> **What to produce**: For the listing below, print exactly the lines from the line with "string | 签约计划取消类型" to the line with "number | 计划明细对应订单实际支付金额（单位分）", both included, and nothing beyond them.
--------------------------------
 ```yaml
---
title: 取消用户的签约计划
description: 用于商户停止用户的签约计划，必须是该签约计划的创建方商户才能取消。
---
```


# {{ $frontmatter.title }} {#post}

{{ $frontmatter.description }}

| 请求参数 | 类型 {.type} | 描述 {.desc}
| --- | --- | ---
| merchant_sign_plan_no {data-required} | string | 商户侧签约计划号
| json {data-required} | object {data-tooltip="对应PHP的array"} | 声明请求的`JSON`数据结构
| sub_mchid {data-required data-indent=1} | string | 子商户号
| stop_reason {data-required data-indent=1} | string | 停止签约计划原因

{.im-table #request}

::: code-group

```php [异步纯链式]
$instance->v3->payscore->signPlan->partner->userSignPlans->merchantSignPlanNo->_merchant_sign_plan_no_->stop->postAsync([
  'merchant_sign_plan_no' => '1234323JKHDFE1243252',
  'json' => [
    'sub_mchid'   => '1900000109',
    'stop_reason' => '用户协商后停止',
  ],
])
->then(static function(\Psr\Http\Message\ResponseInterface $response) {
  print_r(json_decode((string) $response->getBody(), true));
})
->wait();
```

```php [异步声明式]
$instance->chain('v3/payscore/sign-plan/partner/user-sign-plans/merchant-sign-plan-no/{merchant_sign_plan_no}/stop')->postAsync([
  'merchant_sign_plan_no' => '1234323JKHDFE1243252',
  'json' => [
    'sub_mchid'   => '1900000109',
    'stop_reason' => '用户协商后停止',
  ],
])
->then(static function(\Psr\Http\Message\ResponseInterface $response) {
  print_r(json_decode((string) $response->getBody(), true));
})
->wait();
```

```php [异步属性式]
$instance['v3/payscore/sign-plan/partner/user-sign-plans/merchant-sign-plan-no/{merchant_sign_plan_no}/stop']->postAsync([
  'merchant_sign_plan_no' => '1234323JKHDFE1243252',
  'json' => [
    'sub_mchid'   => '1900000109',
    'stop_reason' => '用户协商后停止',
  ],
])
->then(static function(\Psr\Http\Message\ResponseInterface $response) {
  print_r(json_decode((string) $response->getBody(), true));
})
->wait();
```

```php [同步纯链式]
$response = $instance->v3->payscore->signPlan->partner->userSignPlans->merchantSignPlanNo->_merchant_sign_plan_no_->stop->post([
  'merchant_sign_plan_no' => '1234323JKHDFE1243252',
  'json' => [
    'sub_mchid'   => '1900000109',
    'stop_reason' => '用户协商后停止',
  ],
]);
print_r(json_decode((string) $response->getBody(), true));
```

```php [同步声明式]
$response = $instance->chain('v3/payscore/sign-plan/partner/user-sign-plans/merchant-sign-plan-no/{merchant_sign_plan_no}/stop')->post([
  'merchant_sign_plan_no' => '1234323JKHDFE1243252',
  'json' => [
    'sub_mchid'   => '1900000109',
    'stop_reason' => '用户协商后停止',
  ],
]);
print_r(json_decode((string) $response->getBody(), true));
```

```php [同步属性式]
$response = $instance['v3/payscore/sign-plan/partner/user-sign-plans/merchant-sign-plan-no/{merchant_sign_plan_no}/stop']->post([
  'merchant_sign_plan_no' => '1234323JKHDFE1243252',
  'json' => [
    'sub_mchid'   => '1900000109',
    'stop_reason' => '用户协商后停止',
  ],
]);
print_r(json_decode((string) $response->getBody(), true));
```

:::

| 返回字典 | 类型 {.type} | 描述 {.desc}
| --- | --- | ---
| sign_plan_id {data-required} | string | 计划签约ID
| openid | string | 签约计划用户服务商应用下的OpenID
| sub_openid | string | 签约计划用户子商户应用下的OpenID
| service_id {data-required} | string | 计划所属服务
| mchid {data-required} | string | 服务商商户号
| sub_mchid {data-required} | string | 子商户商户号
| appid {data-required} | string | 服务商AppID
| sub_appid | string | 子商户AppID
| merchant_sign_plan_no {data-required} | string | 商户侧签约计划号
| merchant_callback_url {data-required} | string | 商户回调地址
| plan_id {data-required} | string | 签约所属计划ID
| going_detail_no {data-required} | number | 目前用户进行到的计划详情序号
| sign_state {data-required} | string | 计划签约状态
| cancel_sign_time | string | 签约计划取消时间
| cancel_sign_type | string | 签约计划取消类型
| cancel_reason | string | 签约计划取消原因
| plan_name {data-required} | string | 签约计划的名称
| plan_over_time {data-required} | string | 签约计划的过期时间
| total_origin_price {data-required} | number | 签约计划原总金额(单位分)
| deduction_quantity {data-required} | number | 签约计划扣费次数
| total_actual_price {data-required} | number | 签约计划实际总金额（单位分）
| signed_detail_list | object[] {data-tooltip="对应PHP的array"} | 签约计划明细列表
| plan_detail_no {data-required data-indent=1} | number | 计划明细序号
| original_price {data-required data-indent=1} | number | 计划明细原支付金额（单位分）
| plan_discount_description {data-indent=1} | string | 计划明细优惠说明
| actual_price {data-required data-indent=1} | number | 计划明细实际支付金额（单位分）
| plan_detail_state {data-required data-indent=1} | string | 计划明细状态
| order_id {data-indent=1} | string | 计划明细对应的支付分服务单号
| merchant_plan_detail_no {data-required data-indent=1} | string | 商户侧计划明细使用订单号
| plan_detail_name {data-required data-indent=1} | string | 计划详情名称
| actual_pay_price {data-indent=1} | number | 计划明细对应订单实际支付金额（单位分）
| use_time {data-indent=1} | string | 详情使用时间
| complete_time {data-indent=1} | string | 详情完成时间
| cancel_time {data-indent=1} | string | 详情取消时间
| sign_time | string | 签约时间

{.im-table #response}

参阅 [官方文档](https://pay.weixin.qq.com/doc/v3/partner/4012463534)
--------------------------------
> **Solution below**:
| cancel_sign_type | string | 签约计划取消类型
| cancel_reason | string | 签约计划取消原因
| plan_name {data-required} | string | 签约计划的名称
| plan_over_time {data-required} | string | 签约计划的过期时间
| total_origin_price {data-required} | number | 签约计划原总金额(单位分)
| deduction_quantity {data-required} | number | 签约计划扣费次数
| total_actual_price {data-required} | number | 签约计划实际总金额（单位分）
| signed_detail_list | object[] {data-tooltip="对应PHP的array"} | 签约计划明细列表
| plan_detail_no {data-required data-indent=1} | number | 计划明细序号
| original_price {data-required data-indent=1} | number | 计划明细原支付金额（单位分）
| plan_discount_description {data-indent=1} | string | 计划明细优惠说明
| actual_price {data-required data-indent=1} | number | 计划明细实际支付金额（单位分）
| plan_detail_state {data-required data-indent=1} | string | 计划明细状态
| order_id {data-indent=1} | string | 计划明细对应的支付分服务单号
| merchant_plan_detail_no {data-required data-indent=1} | string | 商户侧计划明细使用订单号
| plan_detail_name {data-required data-indent=1} | string | 计划详情名称
| actual_pay_price {data-indent=1} | number | 计划明细对应订单实际支付金额（单位分）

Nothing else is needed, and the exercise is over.